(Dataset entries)

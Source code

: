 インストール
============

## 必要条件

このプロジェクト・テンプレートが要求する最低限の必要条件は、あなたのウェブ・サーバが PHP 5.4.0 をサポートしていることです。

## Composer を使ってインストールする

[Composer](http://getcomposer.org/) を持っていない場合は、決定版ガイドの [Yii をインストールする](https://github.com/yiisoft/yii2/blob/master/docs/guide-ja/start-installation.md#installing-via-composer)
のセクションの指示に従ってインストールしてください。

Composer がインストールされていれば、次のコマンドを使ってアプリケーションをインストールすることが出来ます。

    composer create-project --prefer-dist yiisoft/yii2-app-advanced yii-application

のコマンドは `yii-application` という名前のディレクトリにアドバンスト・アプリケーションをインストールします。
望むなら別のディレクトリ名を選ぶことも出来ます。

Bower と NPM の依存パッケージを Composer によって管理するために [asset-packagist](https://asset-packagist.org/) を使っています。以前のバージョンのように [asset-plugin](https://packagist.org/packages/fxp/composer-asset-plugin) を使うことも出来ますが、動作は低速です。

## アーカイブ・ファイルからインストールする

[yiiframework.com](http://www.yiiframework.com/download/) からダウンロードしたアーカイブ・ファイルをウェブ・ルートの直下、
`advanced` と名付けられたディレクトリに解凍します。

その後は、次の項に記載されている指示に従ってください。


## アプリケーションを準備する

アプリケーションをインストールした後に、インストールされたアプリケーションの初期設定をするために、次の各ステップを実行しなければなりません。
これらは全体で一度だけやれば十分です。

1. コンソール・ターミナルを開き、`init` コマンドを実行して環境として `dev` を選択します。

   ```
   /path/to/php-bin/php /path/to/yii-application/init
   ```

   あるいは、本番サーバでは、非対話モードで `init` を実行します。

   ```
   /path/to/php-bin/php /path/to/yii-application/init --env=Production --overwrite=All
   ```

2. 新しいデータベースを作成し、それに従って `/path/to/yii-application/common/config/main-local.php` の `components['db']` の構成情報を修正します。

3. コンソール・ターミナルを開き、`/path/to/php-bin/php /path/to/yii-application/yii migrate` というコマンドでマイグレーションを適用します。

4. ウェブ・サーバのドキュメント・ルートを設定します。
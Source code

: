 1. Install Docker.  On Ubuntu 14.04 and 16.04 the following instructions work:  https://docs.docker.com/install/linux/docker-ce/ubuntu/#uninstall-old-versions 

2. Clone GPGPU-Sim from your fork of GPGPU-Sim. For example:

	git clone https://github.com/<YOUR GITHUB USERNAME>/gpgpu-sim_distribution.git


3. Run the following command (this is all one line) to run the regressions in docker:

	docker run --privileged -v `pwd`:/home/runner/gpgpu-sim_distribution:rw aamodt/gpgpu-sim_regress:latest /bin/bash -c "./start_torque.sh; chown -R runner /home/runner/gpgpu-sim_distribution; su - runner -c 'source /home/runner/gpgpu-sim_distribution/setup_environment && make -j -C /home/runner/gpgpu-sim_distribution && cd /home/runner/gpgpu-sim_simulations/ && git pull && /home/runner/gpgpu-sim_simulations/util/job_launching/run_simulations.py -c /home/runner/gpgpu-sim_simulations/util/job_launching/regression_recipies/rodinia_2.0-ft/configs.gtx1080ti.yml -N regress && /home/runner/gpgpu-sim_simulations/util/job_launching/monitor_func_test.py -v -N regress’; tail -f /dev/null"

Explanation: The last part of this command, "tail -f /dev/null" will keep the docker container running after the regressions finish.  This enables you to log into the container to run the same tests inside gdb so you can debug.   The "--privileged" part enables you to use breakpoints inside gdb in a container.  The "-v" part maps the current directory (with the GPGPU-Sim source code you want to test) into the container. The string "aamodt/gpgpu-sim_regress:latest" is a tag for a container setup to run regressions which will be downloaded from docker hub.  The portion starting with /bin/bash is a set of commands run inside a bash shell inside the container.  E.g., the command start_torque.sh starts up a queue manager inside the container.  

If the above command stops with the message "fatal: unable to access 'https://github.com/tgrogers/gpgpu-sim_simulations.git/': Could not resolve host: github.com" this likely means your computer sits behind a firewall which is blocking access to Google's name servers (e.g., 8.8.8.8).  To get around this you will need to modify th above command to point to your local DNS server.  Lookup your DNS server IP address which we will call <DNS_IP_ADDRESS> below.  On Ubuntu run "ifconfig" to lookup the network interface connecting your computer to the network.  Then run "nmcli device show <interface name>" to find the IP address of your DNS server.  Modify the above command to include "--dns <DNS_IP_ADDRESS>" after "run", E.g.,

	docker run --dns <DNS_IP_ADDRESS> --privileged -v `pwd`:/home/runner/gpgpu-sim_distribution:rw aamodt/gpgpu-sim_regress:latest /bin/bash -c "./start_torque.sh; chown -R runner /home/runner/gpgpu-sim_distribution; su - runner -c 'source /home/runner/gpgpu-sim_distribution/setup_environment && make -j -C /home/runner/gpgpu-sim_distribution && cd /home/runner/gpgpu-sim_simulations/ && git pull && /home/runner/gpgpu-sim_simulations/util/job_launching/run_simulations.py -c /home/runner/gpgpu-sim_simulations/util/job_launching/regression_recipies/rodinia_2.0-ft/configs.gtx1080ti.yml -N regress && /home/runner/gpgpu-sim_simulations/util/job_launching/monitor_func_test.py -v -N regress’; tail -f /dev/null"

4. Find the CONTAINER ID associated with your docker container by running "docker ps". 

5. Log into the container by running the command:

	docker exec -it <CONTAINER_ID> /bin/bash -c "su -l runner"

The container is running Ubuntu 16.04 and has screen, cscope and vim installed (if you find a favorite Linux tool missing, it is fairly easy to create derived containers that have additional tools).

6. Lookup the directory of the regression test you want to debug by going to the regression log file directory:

#### [Instructions for the task]
How many lines in the records include "yiisoft"? Answer with the number alone.

#### [Answer for this exercise]
2